Saved entries:
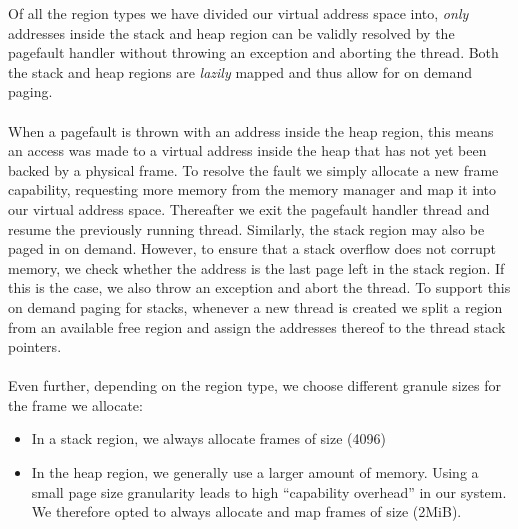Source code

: Of all the region types we have divided our virtual address space into, \textit{only} addresses inside the stack and heap region can be validly resolved by the pagefault handler without throwing an exception and aborting the thread. Both the stack and heap regions are \textit{lazily} mapped and thus allow for on demand paging. 
\paragraph{}
When a pagefault is thrown with an address inside the heap region, this means an access was made to a virtual address inside the heap that has not yet been backed by a physical frame. To resolve the fault we simply allocate a new frame capability, requesting more memory from the memory manager and map it into our virtual address space. Thereafter we exit the pagefault handler thread and resume the previously running thread. Similarly, the stack region may also be paged in on demand. However, to ensure that a stack overflow does not corrupt memory, we check whether the address is the last page left in the stack region. If this is the case, we also throw an exception and abort the thread. To support this on demand paging for stacks, whenever a new thread is created we split  a region from an available free region and assign the addresses thereof to the thread stack pointers.

\paragraph{}
Even further, depending on the region type, we choose different granule sizes for the frame we allocate:
\begin{itemize}
    \item In a stack region, we always allocate frames of size  (4096)
    \item In the heap region, we generally use a larger amount of memory. Using a small
    page size granularity leads to high ``capability overhead'' in our system. We therefore opted to
    always allocate and map frames of size  (2MiB).
\end{itemize}


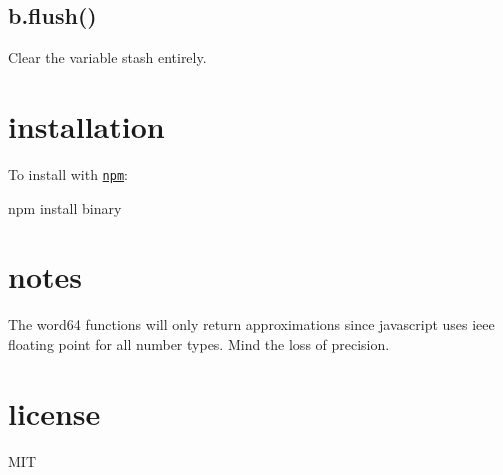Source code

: \subsection*{b.\+flush() }

Clear the variable stash entirely.

\section*{installation }

To install with \href{http://github.com/isaacs/npm}{\tt npm}\+:


\begin{DoxyCode}
npm install binary
\end{DoxyCode}


\section*{notes }

The word64 functions will only return approximations since javascript uses ieee floating point for all number types. Mind the loss of precision.

\section*{license }

M\+IT 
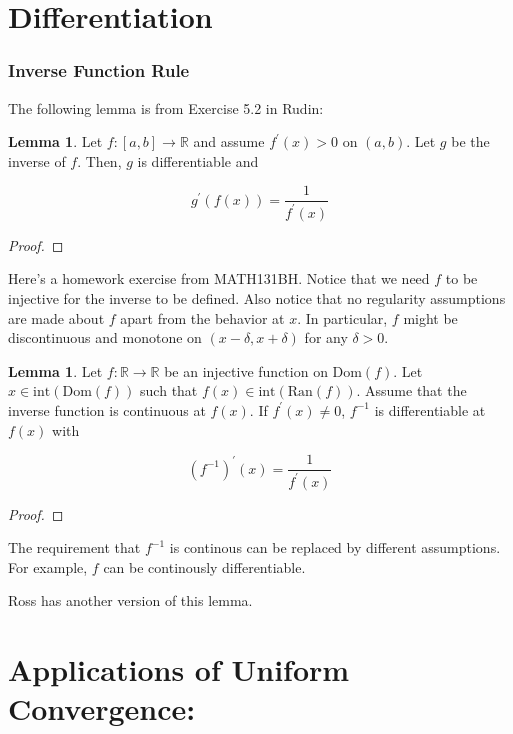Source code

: \documentclass{article}
\theoremstyle{definition}
\newtheorem{lemma}[theorem]{Lemma}
\newcommand{\R}{\mathbb{R}}
\newcommand{\fdiff}{f^{\prime}}
\newcommand{\interior}{\text{int}}
\newcommand{\dom}{\text{Dom}}
\newcommand{\ran}{\text{Ran}}
\begin{document}
\section{Differentiation}

\subsubsection{Inverse Function Rule}

The following lemma is from Exercise 5.2 in Rudin:

\begin{lemma}
    Let $f: [a,b] \xrightarrow{} \R$ and assume
    $\fdiff(x) > 0$ on $(a,b)$. Let $g$ be the inverse of $f$.
    Then, $g$ is differentiable and
    
    \[ g^{\prime}(f(x)) = \frac{1}{\fdiff(x)} \]
\end{lemma}
\begin{proof}

\end{proof}

Here's a homework exercise from MATH131BH.
Notice that we need $f$ to be injective for the
inverse to be defined. Also notice that no regularity
assumptions are made about $f$ apart from the
behavior at $x$. In particular, $f$ might be discontinuous
and monotone on $(x - \delta, x + \delta)$ for any $\delta > 0$.

\begin{lemma}
    Let $f: \R \xrightarrow{} \R$ be an injective function on $\dom(f)$. Let $x \in \interior(\dom(f))$
    such that $f(x) \in \interior(\ran(f))$. Assume that 
    the inverse function is continuous at $f(x)$.
    If $\fdiff(x) \neq 0$, $f^{-1}$ is differentiable at $f(x)$
    with

    \[ (f^{-1})^{\prime}(x) = \frac{1}{\fdiff(x)} \]
\end{lemma}
\begin{proof}
    
\end{proof}

The requirement that $f^{-1}$ is continous can be replaced
by different assumptions. For example, $f$ can be continously differentiable.

Ross has another version of this lemma.

\newpage

\section{Applications of Uniform Convergence: }
\end{document}
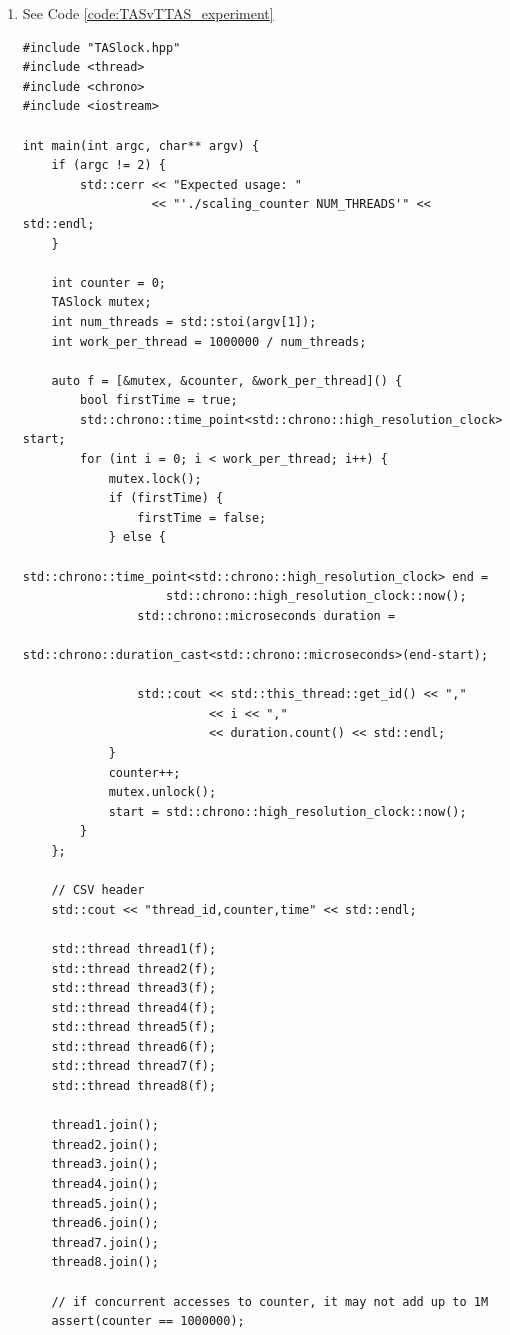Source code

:\begin{solution}
    \begin{enumerate}
        \item See Code \ref{code:TASvTTAS_experiment}
        
\makebox[\linewidth]{\rule{17cm}{0.4pt}}
{\centering \label{code:TASvTTAS_experiment}
\begin{verbatim}
#include "TASlock.hpp"
#include <thread>
#include <chrono>
#include <iostream>

int main(int argc, char** argv) {
    if (argc != 2) {
        std::cerr << "Expected usage: "
                  << "'./scaling_counter NUM_THREADS'" << std::endl;
    }

    int counter = 0;
    TASlock mutex;
    int num_threads = std::stoi(argv[1]);
    int work_per_thread = 1000000 / num_threads;

    auto f = [&mutex, &counter, &work_per_thread]() {
        bool firstTime = true;
        std::chrono::time_point<std::chrono::high_resolution_clock> start;
        for (int i = 0; i < work_per_thread; i++) {
            mutex.lock();
            if (firstTime) {
                firstTime = false;
            } else {
                std::chrono::time_point<std::chrono::high_resolution_clock> end =
                    std::chrono::high_resolution_clock::now();
                std::chrono::microseconds duration =
                    std::chrono::duration_cast<std::chrono::microseconds>(end-start);
                    
                std::cout << std::this_thread::get_id() << ","
                          << i << ","
                          << duration.count() << std::endl;
            }
            counter++;
            mutex.unlock();
            start = std::chrono::high_resolution_clock::now();
        }
    };

    // CSV header
    std::cout << "thread_id,counter,time" << std::endl;

    std::thread thread1(f);
    std::thread thread2(f);
    std::thread thread3(f);
    std::thread thread4(f);
    std::thread thread5(f);
    std::thread thread6(f);
    std::thread thread7(f);
    std::thread thread8(f);

    thread1.join();
    thread2.join();
    thread3.join();
    thread4.join();
    thread5.join();
    thread6.join();
    thread7.join();
    thread8.join();

    // if concurrent accesses to counter, it may not add up to 1M
    assert(counter == 1000000);


\end{verbatim}}
\end{enumerate}
\end{solution}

Assigned task
Could you count how many lines in the records contain the word "interior"? Only the number is needed.

Response
3